Joe Biden has selected Judge Merrick Garland to serve as his attorney general, according to multiple reports.
Politico was the first to report the news that Biden had selected Garland for the role over a pool of top contenders that included now former Sen. Doug Jones (D-AL) and former deputy attorney general Sally Yates.
Garland, the chief judge of the United States Court of Appeals in D.C., was former President Barack Obama’s foiled nominee for the Supreme Court in 2016. Garland was denied a hearing by the then-GOP-controlled Senate in the final year of Obama’s tenure as president in the wake of Justice Antonin Scalia’s death, which opened up a seat on the bench of the nation’s high court.

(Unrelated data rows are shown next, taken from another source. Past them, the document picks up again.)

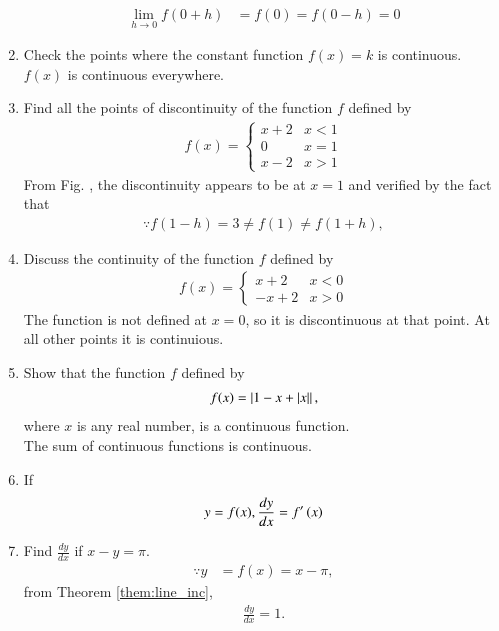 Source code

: \begin{enumerate}[label=\arabic*.,ref=\thesubsection.\theenumi]
\begin{align}
\lim_{h\to 0}f(0+h) &= f(0) = f(0-h)  = 0
\end{align}
%
\item Check the points where the constant function $f(x) = k$ is continuous.
\\
\solution $f(x)$ is continuous everywhere.
%
\item Find all the points of discontinuity of the function $f$ defined by 
%
\begin{align}
f(x)  = 
\begin{cases}
x+2 & x < 1
\\
0 & x = 1
\\
x-2 & x > 1
\end{cases}
\end{align}
\solution From  Fig. ,  the discontinuity appears to be at $x = 1$ and verified by the fact that
%
\begin{align}
\because f(1-h) = 3 \ne f(1) \ne f(1+h),
\end{align}
%
\item Discuss the continuity of the function $f$ defined by 
%
\begin{align}
f(x)  = 
\begin{cases}
x+2 & x < 0
\\
-x+2 & x > 0
\end{cases}
\end{align}
%
The function is not defined at $x = 0$, so it is discontinuous at that point.  At all other points it is continuious.
\item Show that the function $f$ defined by 
%
\begin{align}
f(x)  = \left\vert1-x+\left\vert x\right\vert\right\vert,
\end{align}
%
where $x$ is any real number, is a continuous function.
\\
\solution The sum of continuous functions is continuous.
\item If 
\label{def:dydx}
%
\begin{align}
y = f(x), \frac{dy}{dx} = f^{\prime}\left(x\right)
\end{align}
%
\item Find $\frac{dy}{dx}$ if $x-y = \pi$.
%
\\
\solution 
%
\begin{align}
\because y &= f(x) = x -\pi, 
\end{align}
%
from Theorem \ref{them:line_inc},
%
\begin{align}
\frac{dy}{dx} = 1.
\end{align}

\end{enumerate}
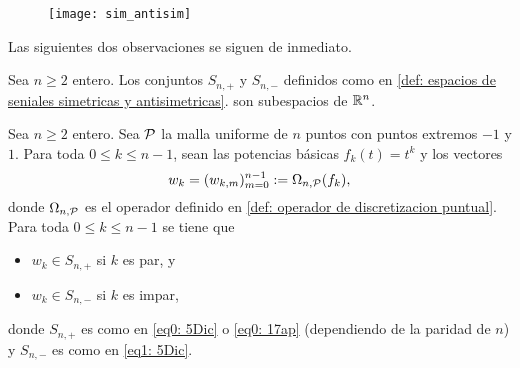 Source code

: \begin{figure}[H]
	\centering
	\texttt{[image: sim\_antisim]} 
\end{figure}	

\begin{comment}
{\Huge{$n$ par}}\\

{\Huge{$n$ impar}}\\

{\Huge{$x= (x_{0}, x_{1}, x_{2}, x_{3}, x_{4}, x_{5}) \in S_{6,+}$}}\\

{\Huge{$x= (x_{0}, x_{1}, x_{2}, x_{3}, x_{4}, x_{5}) \in S_{6,-}$}}\\

{\Huge{$x= (x_{0}, x_{1}, x_{2}, x_{3}, x_{4}) \in S_{5,+}$}}\\

{\Huge{$x= (x_{0}, x_{1}, x_{2}, x_{3}, x_{4}) \in S_{5,-}$}}\\
\end{comment}


Las siguientes dos observaciones se siguen de inmediato.
\begin{obs}
\label{obs: espacios de senales sim y antisim}
Sea $n \geq 2$ entero.  
Los conjuntos $S_{n,+}$ y $S_{n,-}$ definidos como en  
\ref{def: espacios de seniales simetricas y antisimetricas}. 
son subespacios de $\mathbb{R}^{n}$.
\end{obs}

\begin{obs}
\label{obs: pertenencia}
Sea $n \geq 2$ entero.  
Sea $\mathcal{P}$ la malla
uniforme de $n$ puntos con puntos extremos $-1$ y $1$.
Para toda $0 \leq k \leq n-1$, sean
las potencias básicas $f_{k}(t)=t^{k}$ y los vectores
\begin{equation}
\label{eq4: 10Dic}
w_{k}=(w_{k,m})_{m=0}^{n-1} := \Omega_{n, \mathcal{P}}(f_{k}),
\end{equation}
donde $\Omega_{n, \mathcal{P}}$ es el operador definido en 
\ref{def: operador de discretizacion puntual}.
Para toda $0 \leq k \leq n-1$ se tiene que
\begin{itemize}
\item $w_{k} \in S_{n,+}$ si $k$ es par, y
\item $w_{k} \in S_{n,-}$ si $k$ es impar,
\end{itemize}
donde $S_{n,+}$ es como en
\eqref{eq0: 5Dic} o \eqref{eq0: 17ap}
(dependiendo de la paridad de $n$) y 
$S_{n,-}$ es como en 
\eqref{eq1: 5Dic}.
\end{obs}

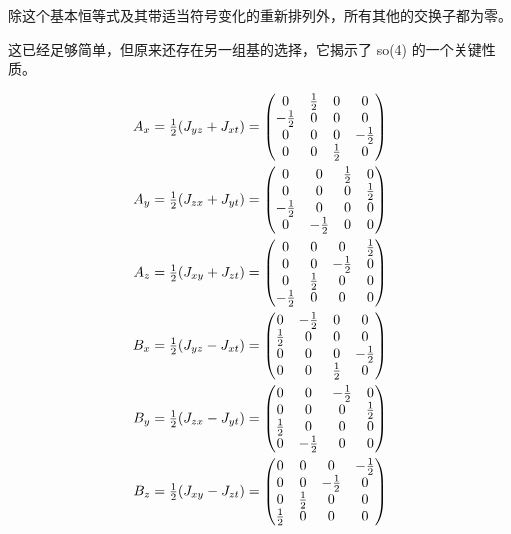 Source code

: 除这个基本恒等式及其带适当符号变化的重新排列外，所有其他的交换子都为零。

这已经足够简单，但原来还存在另一组基的选择，它揭示了 so(4) 的一个关键性质。

\begin{align}
A_x = \tfrac12(J_{yz}+J_{xt}) &= \begin{pmatrix} 0 & \tfrac{1}{2} & 0 & 0 \\ -\tfrac{1}{2} & 0 & 0 & 0 \\ 0 & 0 & 0 & -\tfrac{1}{2} \\ 0 & 0 & \tfrac{1}{2} & 0 \end{pmatrix} \\
A_y = \tfrac12(J_{zx}+J_{yt}) &= \begin{pmatrix} 0 & 0 & \tfrac{1}{2} & 0 \\ 0 & 0 & 0 & \tfrac{1}{2} \\ -\tfrac{1}{2} & 0 & 0 & 0 \\ 0 & -\tfrac{1}{2} & 0 & 0 \end{pmatrix} \\
A_z = \tfrac12(J_{xy}+J_{zt}) &= \begin{pmatrix} 0 & 0 & 0 & \tfrac{1}{2} \\ 0 & 0 & -\tfrac{1}{2} & 0 \\ 0 & \tfrac{1}{2} & 0 & 0 \\ -\tfrac{1}{2} & 0 & 0 & 0 \end{pmatrix} \\
B_x = \tfrac12(J_{yz}-J_{xt}) &= \begin{pmatrix} 0 & -\tfrac{1}{2} & 0 & 0 \\ \tfrac{1}{2} & 0 & 0 & 0 \\ 0 & 0 & 0 & -\tfrac{1}{2} \\ 0 & 0 & \tfrac{1}{2} & 0 \end{pmatrix} \\
B_y = \tfrac12(J_{zx}-J_{yt}) &= \begin{pmatrix} 0 & 0 & -\tfrac{1}{2} & 0 \\ 0 & 0 & 0 & \tfrac{1}{2} \\ \tfrac{1}{2} & 0 & 0 & 0 \\ 0 & -\tfrac{1}{2} & 0 & 0 \end{pmatrix} \\
B_z = \tfrac12(J_{xy}-J_{zt}) &= \begin{pmatrix} 0 & 0 & 0 & -\tfrac{1}{2} \\ 0 & 0 & -\tfrac{1}{2} & 0 \\ 0 & \tfrac{1}{2} & 0 & 0 \\ \tfrac{1}{2} & 0 & 0 & 0 \end{pmatrix}
\end{align}


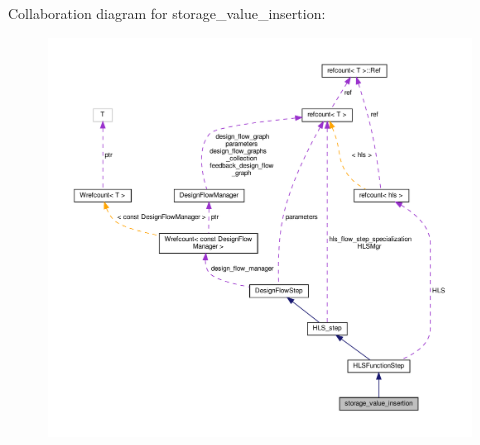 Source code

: Collaboration diagram for storage\+\_\+value\+\_\+insertion\+:
\nopagebreak
\begin{figure}[H]
\begin{center}
\leavevmode
\includegraphics[width=350pt]{d6/d1d/classstorage__value__insertion__coll__graph}
\end{center}
\end{figure}
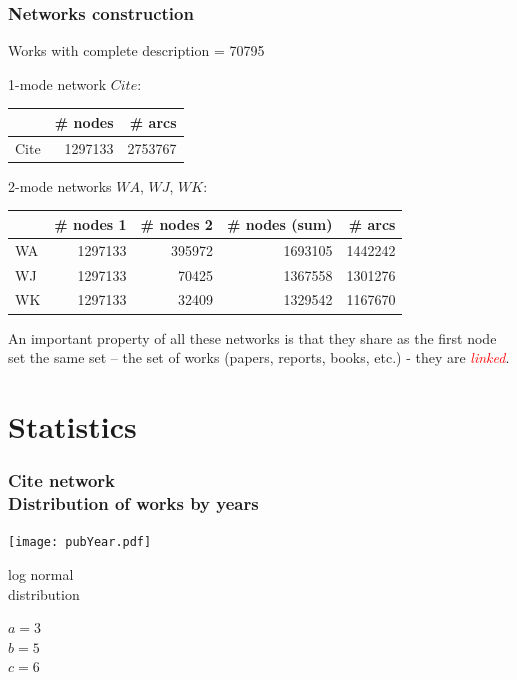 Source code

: \documentclass[hyperref={pdfstartview={FitBH -32768},
                         pdfpagemode=FullScreen,
                         plainpages=false,
                         colorlinks=true}
              ]{beamer}
\newcommand{\keyw}[1]{\textcolor{red}{\emph{#1}}}
\begin{document}
\begin{frame}[fragile]
\frametitle{Networks construction}
\small 

Works with complete description = 70795 \medskip

1-mode network $Cite$: \medskip

\begin{center}
\begin{tabular}{l|r|r|}
 	& \# nodes & \# arcs \\ \hline		
Cite	& 1297133	& 2753767	\\ \hline
\end{tabular}
\end{center}
\bigskip

2-mode networks $WA$, $WJ$, $WK$:  \medskip 

\begin{tabular}{l|r|r|r|r|}
	&\# nodes 1	& \# nodes 2	&\# nodes (sum)	& \# arcs \\ \hline		 
WA	& 1297133	          & 395972	          & 1693105	           & 1442242 \\ 
WJ	& 1297133	          & 70425	          & 1367558	           & 1301276 \\ 
WK 	& 1297133	          & 32409	          & 1329542	           & 1167670 \\  \hline 
\end{tabular}\bigskip				

An important property of all these networks is that they share as the first node set the same set – the set of works (papers, reports, books, etc.) - they are \keyw{linked}.

\end{frame}

\section{Statistics}


\begin{frame}[fragile]
\frametitle{Cite network\label{maxinc}\\ \normalsize Distribution of works by years}
\begin{center}
\parbox{75mm}{\texttt{[image: pubYear.pdf]}}
\parbox{25mm}{\footnotesize log normal \\ distribution

$a = 3$\\
$b = 5$\\
$c = 6$}
\end{center}
\end{frame}
\end{document}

The announcement comes as Democrats are poised to clinch control of the Senate after at least one victory in a pair of runoff races in Georgia unseated Republican Sen. Kelly Loeffler. A second on Wednesday appeared to favor Democratic challenger Jon Ossoff in a narrow lead over Sen. David Perdue. Democratic majority in the Senate would likely pave the way for a smooth confirmation of Garland for the chief Justice Department job, as well as a replacement for him on the key D.C. appeals court.
Sen. Lindsey Graham (R-SC) — who previously suggested that Democratic control of the White House, the Senate and the House, would be a “trifecta from hell”— signaled support for the choice in a tweet on Wednesday calling Garland “a man of great character, integrity, and tremendous competency in the law.”